*** DATASET ENTRIES Section Begins ***
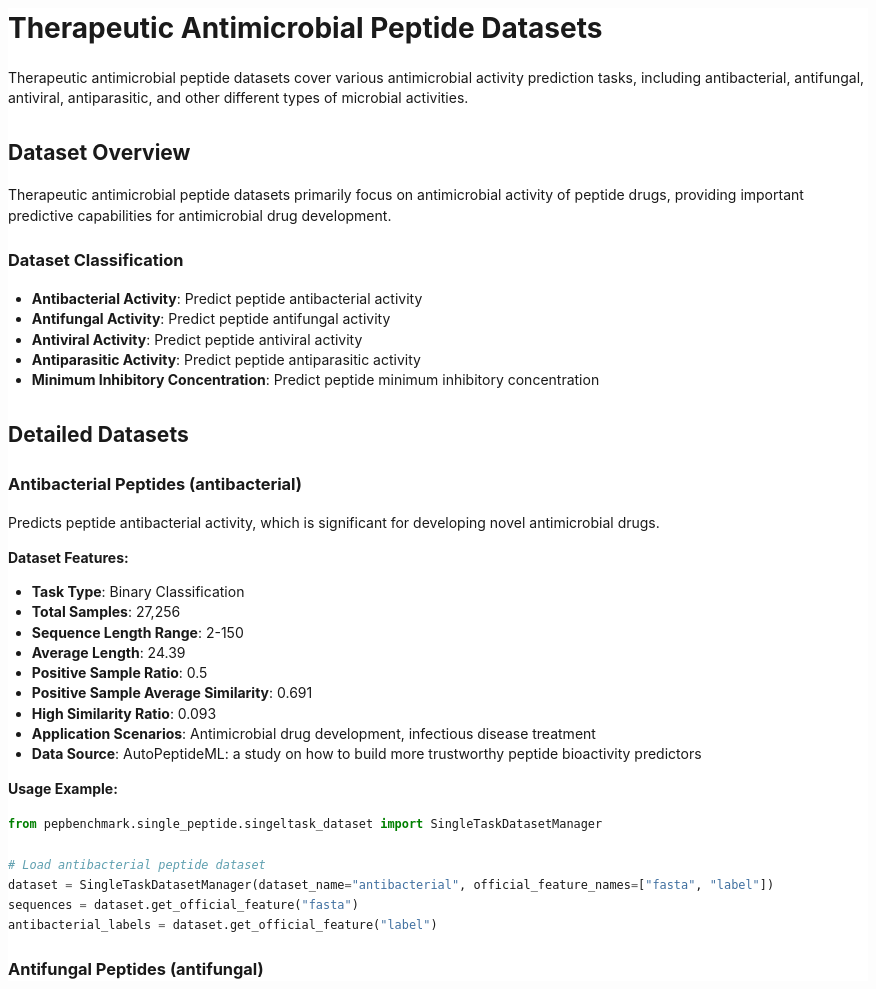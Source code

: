 # Therapeutic Antimicrobial Peptide Datasets

Therapeutic antimicrobial peptide datasets cover various antimicrobial activity prediction tasks, including antibacterial, antifungal, antiviral, antiparasitic, and other different types of microbial activities.

## Dataset Overview

Therapeutic antimicrobial peptide datasets primarily focus on antimicrobial activity of peptide drugs, providing important predictive capabilities for antimicrobial drug development.

### Dataset Classification

- **Antibacterial Activity**: Predict peptide antibacterial activity
- **Antifungal Activity**: Predict peptide antifungal activity
- **Antiviral Activity**: Predict peptide antiviral activity
- **Antiparasitic Activity**: Predict peptide antiparasitic activity
- **Minimum Inhibitory Concentration**: Predict peptide minimum inhibitory concentration

## Detailed Datasets

### Antibacterial Peptides (antibacterial)

Predicts peptide antibacterial activity, which is significant for developing novel antimicrobial drugs.

**Dataset Features:**
- **Task Type**: Binary Classification
- **Total Samples**: 27,256
- **Sequence Length Range**: 2-150
- **Average Length**: 24.39
- **Positive Sample Ratio**: 0.5
- **Positive Sample Average Similarity**: 0.691
- **High Similarity Ratio**: 0.093
- **Application Scenarios**: Antimicrobial drug development, infectious disease treatment
- **Data Source**: AutoPeptideML: a study on how to build more trustworthy peptide bioactivity predictors

**Usage Example:**
```python
from pepbenchmark.single_peptide.singeltask_dataset import SingleTaskDatasetManager

# Load antibacterial peptide dataset
dataset = SingleTaskDatasetManager(dataset_name="antibacterial", official_feature_names=["fasta", "label"])
sequences = dataset.get_official_feature("fasta")
antibacterial_labels = dataset.get_official_feature("label")
```

### Antifungal Peptides (antifungal)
*** DATASET ENTRIES Section Ends ***
> [ASSIGNED TASK]: An exact copy of the lines from the one with "## Detailed Datasets" through the last line of the listing is the whole answer.

> [ANSWER SPACE]:
## Detailed Datasets

### Antibacterial Peptides (antibacterial)

Predicts peptide antibacterial activity, which is significant for developing novel antimicrobial drugs.

**Dataset Features:**
- **Task Type**: Binary Classification
- **Total Samples**: 27,256
- **Sequence Length Range**: 2-150
- **Average Length**: 24.39
- **Positive Sample Ratio**: 0.5
- **Positive Sample Average Similarity**: 0.691
- **High Similarity Ratio**: 0.093
- **Application Scenarios**: Antimicrobial drug development, infectious disease treatment
- **Data Source**: AutoPeptideML: a study on how to build more trustworthy peptide bioactivity predictors

**Usage Example:**
```python
from pepbenchmark.single_peptide.singeltask_dataset import SingleTaskDatasetManager

# Load antibacterial peptide dataset
dataset = SingleTaskDatasetManager(dataset_name="antibacterial", official_feature_names=["fasta", "label"])
sequences = dataset.get_official_feature("fasta")
antibacterial_labels = dataset.get_official_feature("label")
```

### Antifungal Peptides (antifungal)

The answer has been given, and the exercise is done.